Но ему не дали пояснить. Магнус Федорович Редькин, пришедший
специально, чтобы узнать наконец, что же такое настоящее счастье,
подскочил к нему, тряся сжатыми кулаками, и завопил:
- Это шарлатанство! Вы за это ответите! Балаган! Где моя шапка? Где
моя шуба? Я буду на вас жаловаться! Где моя шапка, я спрашиваю?

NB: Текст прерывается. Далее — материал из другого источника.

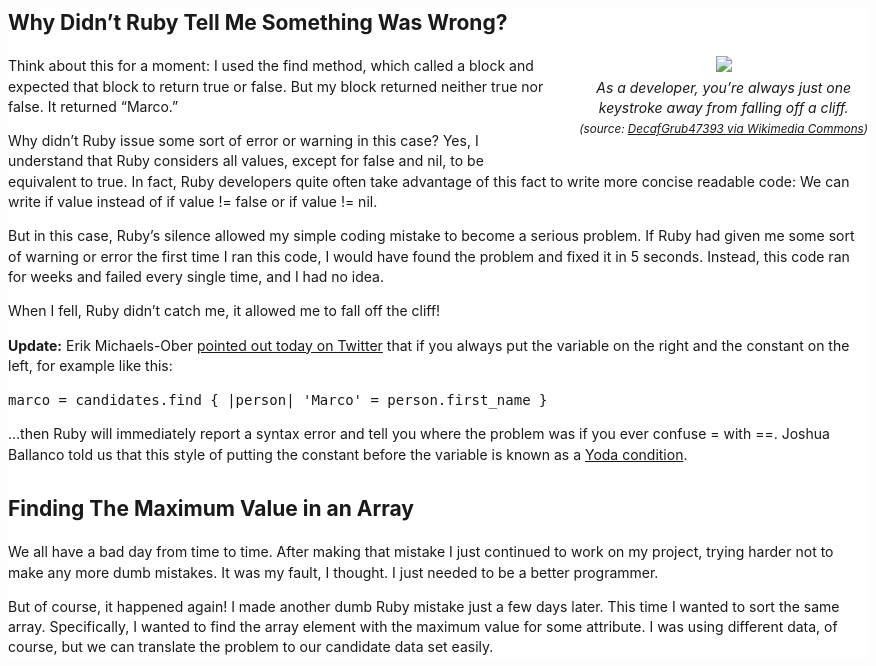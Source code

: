 ## Why Didn’t Ruby Tell Me Something Was Wrong?

<div style="float: right; padding: 0px 0px 20px 30px; text-align: center;">
  <img src="https://patshaughnessy.net/assets/2016/4/2/bouldering.jpg"><br/>
  <i> As a developer, you’re always just one<br/> keystroke away from falling off a cliff.  <br/>
	<small>(source: <a href="https://commons.wikimedia.org/wiki/File:Bouldering.jpg">DecafGrub47393 via Wikimedia Commons</a>)</small></i>
</div>

Think about this for a moment: I used the <span class="code">find</span>
method, which called a block and expected that block to return <span
class="code">true</span> or <span class="code">false</span>.  But my block
returned neither <span class="code">true</span> nor <span
class="code">false</span>. It returned “Marco.”

Why didn’t Ruby issue some sort of error or warning in this case? Yes, I
understand that Ruby considers all values, except for <span
class="code">false</span> and <span class="code">nil</span>, to be equivalent
to <span class="code">true</span>. In fact, Ruby developers quite often take
advantage of this fact to write more concise readable code: We can write <span
class="code">if value</span> instead of <span class="code">if value !=
false</span> or <span class="code">if value != nil</span>.

But in this case, Ruby’s silence allowed my simple coding mistake to become a
serious problem. If Ruby had given me some sort of warning or error the first
time I ran this code, I would have found the problem and fixed it in 5 seconds.
Instead, this code ran for weeks and failed every single time, and I had no
idea.

When I fell, Ruby didn’t catch me, it allowed me to fall off the cliff!

**Update:** Erik Michaels-Ober [pointed out today on
Twitter](https://twitter.com/sferik/status/716289922005475328) that if you
always put the variable on the right and the constant on the left, for example
like this:

<pre type="ruby">
marco = candidates.find { |person| 'Marco' = person.first_name }
</pre>

…then Ruby will immediately report a syntax error and tell you where the
problem was if you ever confuse <span class="code">=</span> with <span
class="code">==</span>. Joshua Ballanco told us that this style of putting the
constant before the variable is known as a [Yoda
condition](https://en.wikipedia.org/wiki/Yoda_conditions).


## Finding The Maximum Value in an Array

We all have a bad day from time to time. After making that mistake I just
continued to work on my project, trying harder not to make any more dumb
mistakes. It was my fault, I thought. I just needed to be a better programmer.

But of course, it happened again! I made another dumb Ruby mistake just a few
days later. This time I wanted to sort the same array. Specifically, I wanted
to find the array element with the maximum value for some attribute. I was
using different data, of course, but we can translate the problem to our
candidate data set easily.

- В полном соответствии с программой... - бормотал Выбегалло,
озираясь. - Наш дорогой исполин...
На него надвинулся Федор Симеонович.
- Вы, м-милейший, за-зарываете свой талант в землю. В-вами надо отдел
Об-оборонной Магии у-усилить. В-ваших идеальных людей н-на неприятельские
б-базы сбрасывать надо. Н-на страх а-агрессору.
Выбегалло попятился, заслоняясь рукавом зипуна. К нему подошел
Кристобаль Хозевич, молча, меряя его взглядом, швырнул ему под ноги
испачканные перчатки и удалился. Жиан Жиакомо, наспех создавая себе
видимость элегантного костюма, прокричал издали:
- Это же феноменально, сеньоры. Я всегда питал к нему некоторую
антипатию, но ничего подобного и представить себе не мог...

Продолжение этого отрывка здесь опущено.